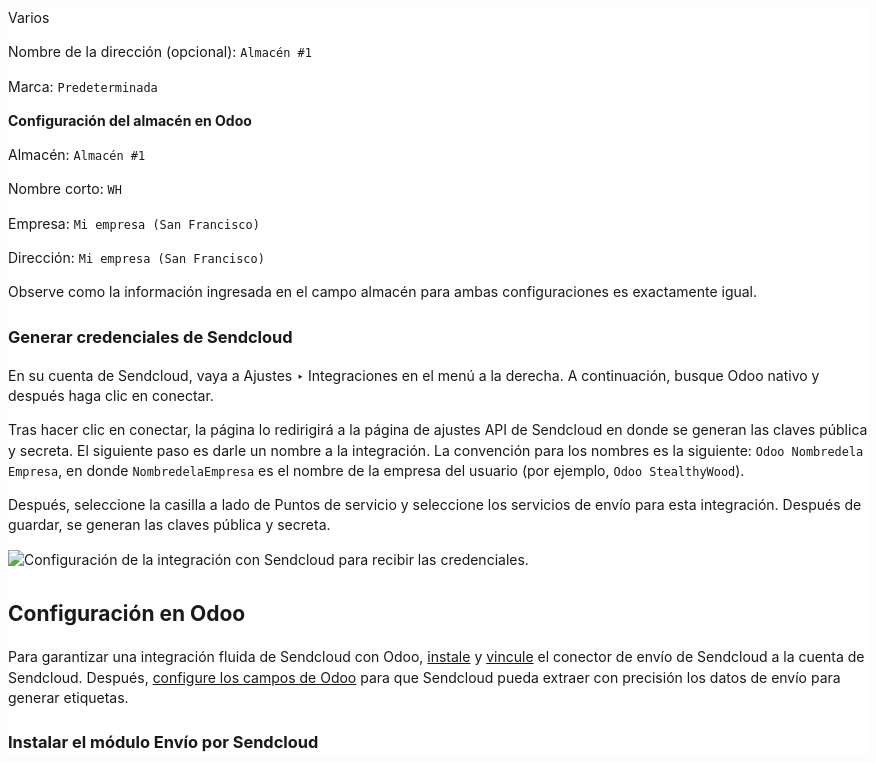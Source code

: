 Varios

Nombre de la dirección (opcional): `Almacén #1`

Marca: `Predeterminada`

**Configuración del almacén en Odoo**

Almacén: `Almacén #1`

Nombre corto: `WH`

Empresa: `Mi empresa (San Francisco)`

Dirección: `Mi empresa (San Francisco)`

Observe como la información ingresada en el campo almacén para ambas configuraciones es exactamente igual.

### Generar credenciales de Sendcloud[](https://www.odoo.com/documentation/17.0/es/applications/inventory_and_mrp/inventory/shipping_receiving/setup_configuration/sendcloud_shipping.html#generate-sendcloud-credentials "Enlazar permanentemente con este título")

En su cuenta de Sendcloud, vaya a Ajustes ‣ Integraciones en el menú a la derecha. A continuación, busque Odoo nativo y después haga clic en conectar.

Tras hacer clic en conectar, la página lo redirigirá a la página de ajustes API de Sendcloud en donde se generan las claves pública y secreta. El siguiente paso es darle un nombre a la integración. La convención para los nombres es la siguiente: `Odoo NombredelaEmpresa`, en donde `NombredelaEmpresa` es el nombre de la empresa del usuario (por ejemplo, `Odoo StealthyWood`).

Después, seleccione la casilla a lado de Puntos de servicio y seleccione los servicios de envío para esta integración. Después de guardar, se generan las claves pública y secreta.

![Configuración de la integración con Sendcloud para recibir las credenciales.](https://www.odoo.com/documentation/17.0/es/_images/public-secret-keys.png)

## Configuración en Odoo[](https://www.odoo.com/documentation/17.0/es/applications/inventory_and_mrp/inventory/shipping_receiving/setup_configuration/sendcloud_shipping.html#setup-in-odoo "Enlazar permanentemente con este título")

Para garantizar una integración fluida de Sendcloud con Odoo, [instale](https://www.odoo.com/documentation/17.0/es/applications/inventory_and_mrp/inventory/shipping_receiving/setup_configuration/sendcloud_shipping.html#inventory-shipping-receiving-sendcloud-module) y [vincule](https://www.odoo.com/documentation/17.0/es/applications/inventory_and_mrp/inventory/shipping_receiving/setup_configuration/sendcloud_shipping.html#inventory-shipping-receiving-link-sendcloud-module) el conector de envío de Sendcloud a la cuenta de Sendcloud. Después, [configure los campos de Odoo](https://www.odoo.com/documentation/17.0/es/applications/inventory_and_mrp/inventory/shipping_receiving/setup_configuration/sendcloud_shipping.html#inventory-shipping-receiving-sendcloud-shipping-info) para que Sendcloud pueda extraer con precisión los datos de envío para generar etiquetas.

### Instalar el módulo Envío por Sendcloud[](https://www.odoo.com/documentation/17.0/es/applications/inventory_and_mrp/inventory/shipping_receiving/setup_configuration/sendcloud_shipping.html#install-sendcloud-shipping-module "Enlazar permanentemente con este título")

* Directions:
Repeat the data exactly, dropping every picture it holds.

* Answer below:
Source code

: Varios

Nombre de la dirección (opcional): `Almacén #1`

Marca: `Predeterminada`

**Configuración del almacén en Odoo**

Almacén: `Almacén #1`

Nombre corto: `WH`

Empresa: `Mi empresa (San Francisco)`

Dirección: `Mi empresa (San Francisco)`

Observe como la información ingresada en el campo almacén para ambas configuraciones es exactamente igual.

### Generar credenciales de Sendcloud[](https://www.odoo.com/documentation/17.0/es/applications/inventory_and_mrp/inventory/shipping_receiving/setup_configuration/sendcloud_shipping.html#generate-sendcloud-credentials "Enlazar permanentemente con este título")

En su cuenta de Sendcloud, vaya a Ajustes ‣ Integraciones en el menú a la derecha. A continuación, busque Odoo nativo y después haga clic en conectar.

Tras hacer clic en conectar, la página lo redirigirá a la página de ajustes API de Sendcloud en donde se generan las claves pública y secreta. El siguiente paso es darle un nombre a la integración. La convención para los nombres es la siguiente: `Odoo NombredelaEmpresa`, en donde `NombredelaEmpresa` es el nombre de la empresa del usuario (por ejemplo, `Odoo StealthyWood`).

Después, seleccione la casilla a lado de Puntos de servicio y seleccione los servicios de envío para esta integración. Después de guardar, se generan las claves pública y secreta.

![Configuración de la integración con Sendcloud para recibir las credenciales.](https://www.odoo.com/documentation/17.0/es/_images/public-secret-keys.png)

## Configuración en Odoo[](https://www.odoo.com/documentation/17.0/es/applications/inventory_and_mrp/inventory/shipping_receiving/setup_configuration/sendcloud_shipping.html#setup-in-odoo "Enlazar permanentemente con este título")

Para garantizar una integración fluida de Sendcloud con Odoo, [instale](https://www.odoo.com/documentation/17.0/es/applications/inventory_and_mrp/inventory/shipping_receiving/setup_configuration/sendcloud_shipping.html#inventory-shipping-receiving-sendcloud-module) y [vincule](https://www.odoo.com/documentation/17.0/es/applications/inventory_and_mrp/inventory/shipping_receiving/setup_configuration/sendcloud_shipping.html#inventory-shipping-receiving-link-sendcloud-module) el conector de envío de Sendcloud a la cuenta de Sendcloud. Después, [configure los campos de Odoo](https://www.odoo.com/documentation/17.0/es/applications/inventory_and_mrp/inventory/shipping_receiving/setup_configuration/sendcloud_shipping.html#inventory-shipping-receiving-sendcloud-shipping-info) para que Sendcloud pueda extraer con precisión los datos de envío para generar etiquetas.

### Instalar el módulo Envío por Sendcloud[](https://www.odoo.com/documentation/17.0/es/applications/inventory_and_mrp/inventory/shipping_receiving/setup_configuration/sendcloud_shipping.html#install-sendcloud-shipping-module "Enlazar permanentemente con este título")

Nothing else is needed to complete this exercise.